La salle était bordée de douzaines de bureaux alignés, où les enfants sculptaient des lettres sur des tablettes d’argile.

Ils affichaient tous des expressions rigides et, bien qu’ils s’efforçaient manifestement de se concentrer sur le travail devant eux, plus d’un enfant jetait de temps en temps un regard furtif derrière eux.

Un homme d’âge moyen se tenait devant les enfants, lisant à haute voix un récit épique de l’histoire du siège d’Iárnviðr. « C’est ainsi que le Patriarche Yuuto a réussi à vaincre et a chassé les armées alliées du Clan de la Griffe, du Clan des Cendres et du Clan du Croc, sauvant ainsi le Clan du Loup de sa crise de vie ou de mort. »

Il s’agissait d’un vaxt dans la ville d’Iárnviðr, une école pour la formation de futurs scribes et fonctionnaires.

L’enseignant qui dirigeait la classe était un vétéran de vingt ans, et il avait déjà lu cette histoire à haute voix des centaines de fois, alors normalement il aurait pu la réciter mot pour mot de mémoire.
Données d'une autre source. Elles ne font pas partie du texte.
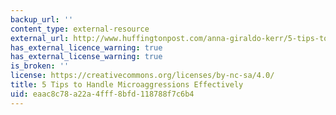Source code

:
 ```yaml
---
backup_url: ''
content_type: external-resource
external_url: http://www.huffingtonpost.com/anna-giraldo-kerr/5-tips-to-handle-microagg_b_5658351.html?ir=India&adsSiteOverride=in
has_external_licence_warning: true
has_external_license_warning: true
is_broken: ''
license: https://creativecommons.org/licenses/by-nc-sa/4.0/
title: 5 Tips to Handle Microaggressions Effectively
uid: eaac8c78-a22a-4fff-8bfd-118788f7c6b4
---
```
Cependant, aujourd’hui, il y avait une hésitation dans sa voix, et il ne parlait pas aussi facilement.

C’était peut-être compréhensible, cependant, car le personnage principal du conte épique était assis à l’arrière de sa classe, observant le processus d’enseignement.

« Entendre parler de ça ainsi est vraiment embarrassant..., » commenta Yuuto.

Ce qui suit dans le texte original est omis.